Eddie went on to arrange and compose for Artie Shaw, Tommy Dorsey, Woody Herman and Benny Goodman, earning a reputation for intricate, complex, and carefully crafted works such as Benny Rides Again, Moonlight on the Ganges and Clarinet a la King.

From 1952 to 1958 he co-led the Sauter-Finegan Orchestra and between 1957 and 1959 he was Kurt Edelhagen’s successor as leader of the SWF Orchestra in Baden-Baden, Germany. By 1961, he was working with tenor saxophonist Stan Getz on Focus, a unique collaboration of string compositions, and featuring drummer Roy Haynes on I’m Late, I’m Late, the only selection to feature a non-string instrument other than Getz. They collaborated again during Sauter’s work composing the score for the 1965 film Mickey One, starring Warren Beatty.
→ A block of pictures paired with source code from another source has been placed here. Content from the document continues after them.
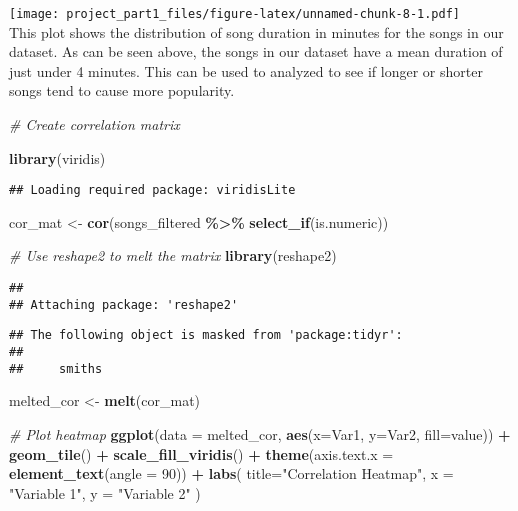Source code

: \documentclass[
]{article}
\newenvironment{Shaded}{\begin{snugshade}}{\end{snugshade}}
\newcommand{\AttributeTok}[1]{\textcolor[rgb]{0.13,0.29,0.53}{#1}}
\newcommand{\CommentTok}[1]{\textcolor[rgb]{0.56,0.35,0.01}{\textit{#1}}}
\newcommand{\DecValTok}[1]{\textcolor[rgb]{0.00,0.00,0.81}{#1}}
\newcommand{\FunctionTok}[1]{\textcolor[rgb]{0.13,0.29,0.53}{\textbf{#1}}}
\newcommand{\NormalTok}[1]{#1}
\newcommand{\OtherTok}[1]{\textcolor[rgb]{0.56,0.35,0.01}{#1}}
\newcommand{\SpecialCharTok}[1]{\textcolor[rgb]{0.81,0.36,0.00}{\textbf{#1}}}
\newcommand{\StringTok}[1]{\textcolor[rgb]{0.31,0.60,0.02}{#1}}
\begin{document}
\texttt{[image: project\_part1\_files/figure-latex/unnamed-chunk-8-1.pdf]}\\
This plot shows the distribution of song duration in minutes for the
songs in our dataset. As can be seen above, the songs in our dataset
have a mean duration of just under 4 minutes. This can be used to
analyzed to see if longer or shorter songs tend to cause more
popularity.

\begin{Shaded}
\begin{Highlighting}[]
\CommentTok{\# Create correlation matrix}

\FunctionTok{library}\NormalTok{(viridis)}
\end{Highlighting}
\end{Shaded}

\begin{verbatim}
## Loading required package: viridisLite
\end{verbatim}

\begin{Shaded}
\begin{Highlighting}[]
\NormalTok{cor\_mat }\OtherTok{\textless{}{-}} \FunctionTok{cor}\NormalTok{(songs\_filtered }\SpecialCharTok{\%\textgreater{}\%} 
                \FunctionTok{select\_if}\NormalTok{(is.numeric))}

\CommentTok{\# Use reshape2 to melt the matrix}
\FunctionTok{library}\NormalTok{(reshape2)}
\end{Highlighting}
\end{Shaded}

\begin{verbatim}
## 
## Attaching package: 'reshape2'
\end{verbatim}

\begin{verbatim}
## The following object is masked from 'package:tidyr':
## 
##     smiths
\end{verbatim}

\begin{Shaded}
\begin{Highlighting}[]
\NormalTok{melted\_cor }\OtherTok{\textless{}{-}} \FunctionTok{melt}\NormalTok{(cor\_mat) }

\CommentTok{\# Plot heatmap}
\FunctionTok{ggplot}\NormalTok{(}\AttributeTok{data =}\NormalTok{ melted\_cor, }\FunctionTok{aes}\NormalTok{(}\AttributeTok{x=}\NormalTok{Var1, }\AttributeTok{y=}\NormalTok{Var2, }\AttributeTok{fill=}\NormalTok{value)) }\SpecialCharTok{+} 
  \FunctionTok{geom\_tile}\NormalTok{() }\SpecialCharTok{+}
  \FunctionTok{scale\_fill\_viridis}\NormalTok{() }\SpecialCharTok{+}
  \FunctionTok{theme}\NormalTok{(}\AttributeTok{axis.text.x =} \FunctionTok{element\_text}\NormalTok{(}\AttributeTok{angle =} \DecValTok{90}\NormalTok{)) }\SpecialCharTok{+}
  \FunctionTok{labs}\NormalTok{(}
    \AttributeTok{title=}\StringTok{"Correlation Heatmap"}\NormalTok{,}
    \AttributeTok{x =} \StringTok{"Variable 1"}\NormalTok{,}
    \AttributeTok{y =} \StringTok{"Variable 2"}
\NormalTok{  ) }
\end{Highlighting}
\end{Shaded}
\end{document}
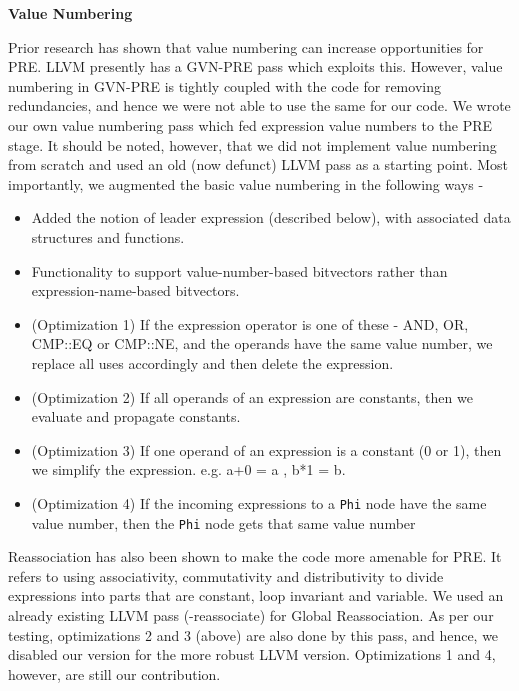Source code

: \documentclass[10pt,twoside]{report}
\begin{document}
\begin{flushleft}
\textbf{\large{Value Numbering}}
\end{flushleft}

Prior research \cite{Briggs2} has shown that value numbering can increase opportunities for PRE.
LLVM presently has a GVN-PRE pass which exploits this. However, value numbering in 
GVN-PRE is tightly coupled with the code for removing redundancies, and hence
we were not able to use the same for our code. We wrote our own value numbering
pass which fed expression value numbers to the PRE stage. It should be noted,
however, that we did not implement value numbering from scratch and used an
old (now defunct) LLVM pass as a starting point. Most importantly, we
augmented the basic value numbering in the following ways - 
     
\begin{itemize}     
  \item Added the notion of leader expression (described below), with associated
  data structures and functions. 
  \item Functionality to support value-number-based bitvectors rather than
  expression-name-based bitvectors. 
  \item (Optimization 1) If the expression operator is one of these - AND, OR, CMP::EQ
  or CMP::NE, and the operands have the same value number, we replace all uses
  accordingly and then delete the expression.
  \item (Optimization 2) If all operands of an expression are constants, then we 
  evaluate and propagate constants. 
  \item (Optimization 3) If one operand of an expression is a constant (0 or 1), then 
  we simplify the expression. e.g. {a+0 = a} , {b*1 = b}.
  \item (Optimization 4) If the incoming expressions to a \texttt{Phi} node have the same value 
  number, then the \texttt{Phi} node gets that same value number
\end{itemize}  

  Reassociation has also been shown to make the code more amenable for PRE. It refers to 
using associativity, commutativity and distributivity to divide expressions into parts that are
constant, loop invariant and variable. We used an already existing LLVM pass (-reassociate)
  for Global Reassociation. As per our testing, optimizations 2 and 3 (above) are also done by 
 this pass, and hence, we disabled our version for the more robust LLVM version. Optimizations 1 and 4, 
however, are still our contribution.
\end{document}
He would venture into composing for television including the third season theme to Rod Serling’s Night Gallery. He also orchestrated a number of Broadway musicals, most notably 1776, but also The Apple Tree and It’s a Bird…It’s a Plane…It’s Superman. His composition World Without Time is used as the theme music for the public affairs show The Open Mind.

Composer, arranger, drummer and trumpeter Eddie Sauter, who was prominent during the swing era, passed away of a heart attack in New York City on April 21, 1981.